Re: Speed concern related to bit order in Huffman (was: I-D Action: draft-ietf-httpbis-header-compression-10.txt) from Frédéric Kayser on 2014-12-12 (ietf-http-wg@w3.org from October to December 2014)

From: Frédéric Kayser <f.kayser@free.fr>
Date: Fri, 12 Dec 2014 03:29:54 +0100
To: HTTP Working Group <ietf-http-wg@w3.org>
Cc: Roberto Peon <grmocg@gmail.com>
Message-Id: <4E3C6DD1-76E0-481F-B69F-6EAB6A041EF9@free.fr>
Here are some figures, I took an existing Huffman HPACK implementation:
https://github.com/http2/http2-spec/wiki/Implementations
It looks like nghttp2 and H2O share some code at this level especially the decoding table:
https://github.com/tatsuhiro-t/nghttp2/blob/master/lib/nghttp2_hd_huffman_data.c

I took H2O code and tweaked it to fit into FSE benchmark code.
Wrote a bits-on-top encoder loosely based on Zlib code and its decoder counterpart (damn slow for now since it doesn't use tables) and since a found that using a full-blown Huffman encoder/decoder was a bit overkill in this case I also made some trials with a dumber variable length encoder called Fastlane.

When it comes to measuring speed using small data samples the problem is that your en/decoding code as hardly reached cruise speed that it already stops… since headers are not supposed to hold megabytes of data the sample used here is relatively small (183 bytes) larger samples would produce higher figures (but the overall results stay inline just scaled).

hpackori is H2O code, hpacktop is my code (bits-on-top), since H2O uses precomputed tables for decoding it blows away my code for now but when it comes to encoding speed it’s a bit different: quite faster on Intel, slightly slower on ARM. Bits-on-top is supposed to offer more flexibility on the decoding side, and from what I have seen H2O code does basic I/O when encoding, therefore I would not draw conclusions at this point.
But what stroke me most was the Huffman codes themselves, actually a small subset of ASCII (about 96 code points) enjoy relatively small codes whereas the others quickly get very long codes, in fact if you encounter too many of those codes you’re not going to compress your data but rather expand it and you’re probably better off recording this field uncompressed which leads to the question: how were the underlying statistics gathered? I mean if a particular message is shorter when stored uncompressed it should not take part in the overall stats to foster a more precise picture for codes that will effectively be stored in a compressed way (2 stages mecanism).
I’m even wondering why bother with an universal encoder that is tuned only for a small subset of ASCII and here came the idea for Fastlane.
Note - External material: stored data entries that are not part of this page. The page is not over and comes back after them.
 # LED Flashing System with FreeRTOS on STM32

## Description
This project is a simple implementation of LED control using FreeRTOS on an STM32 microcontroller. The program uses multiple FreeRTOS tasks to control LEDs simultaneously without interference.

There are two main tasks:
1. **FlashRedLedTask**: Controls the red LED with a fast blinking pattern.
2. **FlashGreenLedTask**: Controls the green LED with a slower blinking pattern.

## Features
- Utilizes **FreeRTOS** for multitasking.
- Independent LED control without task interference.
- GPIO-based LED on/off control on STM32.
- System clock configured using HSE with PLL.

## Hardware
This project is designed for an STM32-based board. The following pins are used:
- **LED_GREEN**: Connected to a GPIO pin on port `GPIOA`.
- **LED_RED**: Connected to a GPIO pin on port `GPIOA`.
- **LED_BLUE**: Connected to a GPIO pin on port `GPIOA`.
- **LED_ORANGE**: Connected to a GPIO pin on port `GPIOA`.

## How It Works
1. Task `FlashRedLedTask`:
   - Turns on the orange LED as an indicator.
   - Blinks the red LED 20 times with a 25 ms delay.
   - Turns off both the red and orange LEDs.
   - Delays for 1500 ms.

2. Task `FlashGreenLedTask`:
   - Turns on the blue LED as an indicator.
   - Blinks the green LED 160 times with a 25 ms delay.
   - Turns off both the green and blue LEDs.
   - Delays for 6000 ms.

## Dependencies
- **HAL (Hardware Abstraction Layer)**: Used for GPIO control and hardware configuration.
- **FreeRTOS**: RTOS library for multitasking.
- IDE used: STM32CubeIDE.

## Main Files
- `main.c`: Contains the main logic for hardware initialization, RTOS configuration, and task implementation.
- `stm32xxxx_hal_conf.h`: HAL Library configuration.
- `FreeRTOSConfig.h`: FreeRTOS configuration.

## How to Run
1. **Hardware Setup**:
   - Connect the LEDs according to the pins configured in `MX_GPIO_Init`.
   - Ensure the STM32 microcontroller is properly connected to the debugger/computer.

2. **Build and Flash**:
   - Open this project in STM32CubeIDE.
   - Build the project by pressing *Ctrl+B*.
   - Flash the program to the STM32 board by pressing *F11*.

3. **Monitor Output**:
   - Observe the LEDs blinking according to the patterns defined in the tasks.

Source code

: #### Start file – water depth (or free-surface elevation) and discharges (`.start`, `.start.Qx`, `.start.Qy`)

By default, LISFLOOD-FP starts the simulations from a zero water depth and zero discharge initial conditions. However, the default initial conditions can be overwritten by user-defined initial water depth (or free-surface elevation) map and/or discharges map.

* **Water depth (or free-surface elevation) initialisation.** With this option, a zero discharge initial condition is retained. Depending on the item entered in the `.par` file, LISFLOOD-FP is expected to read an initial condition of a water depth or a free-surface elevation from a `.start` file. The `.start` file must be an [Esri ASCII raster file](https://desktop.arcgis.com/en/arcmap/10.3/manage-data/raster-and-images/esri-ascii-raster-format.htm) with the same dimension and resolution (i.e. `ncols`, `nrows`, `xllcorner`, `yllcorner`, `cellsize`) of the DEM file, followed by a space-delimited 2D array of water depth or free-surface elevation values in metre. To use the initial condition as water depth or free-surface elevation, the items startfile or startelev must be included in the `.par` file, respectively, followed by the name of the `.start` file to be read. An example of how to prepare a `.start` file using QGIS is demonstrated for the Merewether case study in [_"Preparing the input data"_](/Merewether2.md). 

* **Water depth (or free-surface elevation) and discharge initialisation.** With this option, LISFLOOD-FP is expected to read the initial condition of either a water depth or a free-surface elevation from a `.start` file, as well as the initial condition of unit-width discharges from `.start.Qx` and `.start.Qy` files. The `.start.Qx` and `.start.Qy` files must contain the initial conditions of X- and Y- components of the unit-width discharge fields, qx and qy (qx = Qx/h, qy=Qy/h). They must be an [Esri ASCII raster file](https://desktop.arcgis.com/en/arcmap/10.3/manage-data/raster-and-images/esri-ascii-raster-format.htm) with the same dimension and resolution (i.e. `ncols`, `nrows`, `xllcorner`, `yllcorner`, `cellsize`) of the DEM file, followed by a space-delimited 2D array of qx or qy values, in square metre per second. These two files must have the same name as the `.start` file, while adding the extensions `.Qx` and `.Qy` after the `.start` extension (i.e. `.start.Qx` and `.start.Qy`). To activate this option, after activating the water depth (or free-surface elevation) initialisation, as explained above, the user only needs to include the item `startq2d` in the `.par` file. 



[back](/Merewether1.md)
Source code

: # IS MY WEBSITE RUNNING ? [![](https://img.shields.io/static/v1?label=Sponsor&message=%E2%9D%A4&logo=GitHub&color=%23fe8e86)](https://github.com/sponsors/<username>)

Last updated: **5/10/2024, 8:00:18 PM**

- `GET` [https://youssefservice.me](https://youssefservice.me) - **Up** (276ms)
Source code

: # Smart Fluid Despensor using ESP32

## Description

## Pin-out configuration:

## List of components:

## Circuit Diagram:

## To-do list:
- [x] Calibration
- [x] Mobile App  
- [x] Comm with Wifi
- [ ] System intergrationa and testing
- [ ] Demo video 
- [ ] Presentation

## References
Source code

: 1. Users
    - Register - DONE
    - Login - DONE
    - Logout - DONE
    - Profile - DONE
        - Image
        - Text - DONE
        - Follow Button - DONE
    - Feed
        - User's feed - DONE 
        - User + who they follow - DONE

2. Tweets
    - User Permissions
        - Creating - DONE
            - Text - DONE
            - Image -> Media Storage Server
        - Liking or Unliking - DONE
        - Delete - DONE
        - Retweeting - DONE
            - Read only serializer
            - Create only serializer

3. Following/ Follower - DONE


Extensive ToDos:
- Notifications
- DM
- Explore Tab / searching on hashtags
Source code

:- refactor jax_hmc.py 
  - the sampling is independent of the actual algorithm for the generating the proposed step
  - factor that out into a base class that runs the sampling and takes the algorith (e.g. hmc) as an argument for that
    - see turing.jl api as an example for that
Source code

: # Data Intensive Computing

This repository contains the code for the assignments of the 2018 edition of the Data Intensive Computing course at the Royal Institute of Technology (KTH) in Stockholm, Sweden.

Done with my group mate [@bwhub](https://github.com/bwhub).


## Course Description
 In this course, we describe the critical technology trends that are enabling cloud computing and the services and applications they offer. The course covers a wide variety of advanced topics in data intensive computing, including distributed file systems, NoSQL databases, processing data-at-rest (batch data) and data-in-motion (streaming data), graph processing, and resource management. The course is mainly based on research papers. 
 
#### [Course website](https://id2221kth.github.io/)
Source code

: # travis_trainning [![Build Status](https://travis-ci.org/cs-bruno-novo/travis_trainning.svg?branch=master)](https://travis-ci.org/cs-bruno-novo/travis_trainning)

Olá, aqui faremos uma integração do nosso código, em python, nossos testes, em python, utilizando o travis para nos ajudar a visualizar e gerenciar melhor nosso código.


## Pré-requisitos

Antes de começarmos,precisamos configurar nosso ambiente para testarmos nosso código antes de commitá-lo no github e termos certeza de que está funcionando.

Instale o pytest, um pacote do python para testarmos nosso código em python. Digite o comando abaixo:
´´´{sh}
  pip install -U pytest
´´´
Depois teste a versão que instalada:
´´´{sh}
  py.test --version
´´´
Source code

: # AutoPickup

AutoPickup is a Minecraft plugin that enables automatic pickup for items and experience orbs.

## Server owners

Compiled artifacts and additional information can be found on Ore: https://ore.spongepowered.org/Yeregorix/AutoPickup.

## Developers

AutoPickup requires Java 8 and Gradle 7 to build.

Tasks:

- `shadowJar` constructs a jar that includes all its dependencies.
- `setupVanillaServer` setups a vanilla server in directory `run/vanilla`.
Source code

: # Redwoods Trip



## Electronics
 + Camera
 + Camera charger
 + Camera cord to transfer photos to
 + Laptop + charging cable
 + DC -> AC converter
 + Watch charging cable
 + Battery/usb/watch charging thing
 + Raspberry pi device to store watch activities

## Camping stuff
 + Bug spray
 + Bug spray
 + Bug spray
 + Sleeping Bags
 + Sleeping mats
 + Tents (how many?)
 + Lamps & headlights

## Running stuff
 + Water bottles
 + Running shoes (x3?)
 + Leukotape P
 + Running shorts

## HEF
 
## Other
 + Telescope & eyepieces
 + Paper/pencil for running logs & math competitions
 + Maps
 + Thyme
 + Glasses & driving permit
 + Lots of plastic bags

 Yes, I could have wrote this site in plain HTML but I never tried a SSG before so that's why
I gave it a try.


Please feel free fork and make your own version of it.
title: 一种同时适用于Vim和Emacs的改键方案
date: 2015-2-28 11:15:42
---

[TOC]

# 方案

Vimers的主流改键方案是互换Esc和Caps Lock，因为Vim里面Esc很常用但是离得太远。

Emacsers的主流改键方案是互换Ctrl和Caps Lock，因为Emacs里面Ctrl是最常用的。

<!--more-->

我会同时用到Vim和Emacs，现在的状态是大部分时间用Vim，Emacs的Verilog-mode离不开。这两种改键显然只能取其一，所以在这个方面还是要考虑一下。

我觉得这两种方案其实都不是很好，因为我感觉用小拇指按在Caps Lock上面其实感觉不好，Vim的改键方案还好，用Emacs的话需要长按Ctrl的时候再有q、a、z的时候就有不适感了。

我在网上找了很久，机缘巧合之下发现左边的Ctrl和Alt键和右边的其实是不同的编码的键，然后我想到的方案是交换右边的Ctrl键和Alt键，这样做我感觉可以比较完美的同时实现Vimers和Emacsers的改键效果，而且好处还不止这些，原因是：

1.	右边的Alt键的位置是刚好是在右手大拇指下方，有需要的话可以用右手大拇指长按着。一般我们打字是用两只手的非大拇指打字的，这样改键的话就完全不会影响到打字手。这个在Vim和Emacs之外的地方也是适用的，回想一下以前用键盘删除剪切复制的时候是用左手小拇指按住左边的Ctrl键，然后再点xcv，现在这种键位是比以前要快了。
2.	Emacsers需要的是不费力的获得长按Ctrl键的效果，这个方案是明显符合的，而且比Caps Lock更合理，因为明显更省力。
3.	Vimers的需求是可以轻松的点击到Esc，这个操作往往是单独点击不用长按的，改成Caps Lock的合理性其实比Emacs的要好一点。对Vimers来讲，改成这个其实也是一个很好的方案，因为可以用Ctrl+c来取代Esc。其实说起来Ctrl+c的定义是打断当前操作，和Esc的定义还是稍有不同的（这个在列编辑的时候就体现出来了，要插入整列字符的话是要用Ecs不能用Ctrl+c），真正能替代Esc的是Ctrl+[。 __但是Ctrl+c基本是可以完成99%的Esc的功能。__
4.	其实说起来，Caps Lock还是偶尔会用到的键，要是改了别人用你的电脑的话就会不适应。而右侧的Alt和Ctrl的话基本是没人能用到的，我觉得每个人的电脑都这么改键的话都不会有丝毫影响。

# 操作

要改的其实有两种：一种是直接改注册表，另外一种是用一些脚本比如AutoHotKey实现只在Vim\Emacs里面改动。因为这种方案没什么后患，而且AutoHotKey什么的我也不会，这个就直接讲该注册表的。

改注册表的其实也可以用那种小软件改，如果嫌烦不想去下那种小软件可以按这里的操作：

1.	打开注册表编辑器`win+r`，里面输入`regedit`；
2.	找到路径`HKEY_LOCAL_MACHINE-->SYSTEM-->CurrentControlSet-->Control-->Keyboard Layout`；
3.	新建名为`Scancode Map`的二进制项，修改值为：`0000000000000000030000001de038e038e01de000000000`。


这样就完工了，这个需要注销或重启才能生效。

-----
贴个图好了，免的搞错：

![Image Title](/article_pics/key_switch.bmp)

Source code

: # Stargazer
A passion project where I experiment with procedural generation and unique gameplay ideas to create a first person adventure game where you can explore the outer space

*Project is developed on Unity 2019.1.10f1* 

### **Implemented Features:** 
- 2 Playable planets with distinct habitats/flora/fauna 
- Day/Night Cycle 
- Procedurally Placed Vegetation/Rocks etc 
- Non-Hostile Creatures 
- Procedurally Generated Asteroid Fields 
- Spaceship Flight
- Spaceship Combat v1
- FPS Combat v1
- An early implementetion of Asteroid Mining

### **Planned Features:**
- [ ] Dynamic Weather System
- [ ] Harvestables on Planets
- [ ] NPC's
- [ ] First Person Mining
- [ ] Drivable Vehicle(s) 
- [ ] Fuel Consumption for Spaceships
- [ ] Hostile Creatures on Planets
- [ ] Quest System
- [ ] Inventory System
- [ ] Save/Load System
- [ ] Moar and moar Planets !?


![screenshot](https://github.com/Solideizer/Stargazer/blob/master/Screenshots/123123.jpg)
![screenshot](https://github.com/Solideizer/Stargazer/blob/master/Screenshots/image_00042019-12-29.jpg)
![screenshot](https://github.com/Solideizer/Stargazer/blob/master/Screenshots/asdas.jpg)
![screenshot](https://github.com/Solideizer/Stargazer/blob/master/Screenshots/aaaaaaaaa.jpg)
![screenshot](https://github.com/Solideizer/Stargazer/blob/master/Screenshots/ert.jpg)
Fastlane is a dumb but fast variable length encoder it only knows 3 code length: 5 bits, 7 bits and 8 bits and can encode only 97 code points (17 of length 5, 40 of length 7 and again 40 of length 8) since the remaining code points are not handled a message holding one of those would have to be recorded uncompressed (or they could be recorded using 16 bits by reducing the base code points to 96 and introducing an escape symbol). Since it is quite simpler than a full-blown Huffman encoder it also works a bit faster (no overly long code to handle, it is quite happy with 16-bits logic) and decoding is way easier, the decoding speed reported here is without a lookup table (after having read the 5 first bits the full length of the code is instantaneously known) a lookup table may still bring some speed gains but would a larger memory foot print and waste some L1 cache, the caveat being that it will not always compress as well as a full Huffman encoder, and at this point I'm curious to see the impact of having Huffman on or off in HTTP/2 on a server CPU load (bit I/O is slow by nature at lot of short bit I/O bursts does not bode well for me).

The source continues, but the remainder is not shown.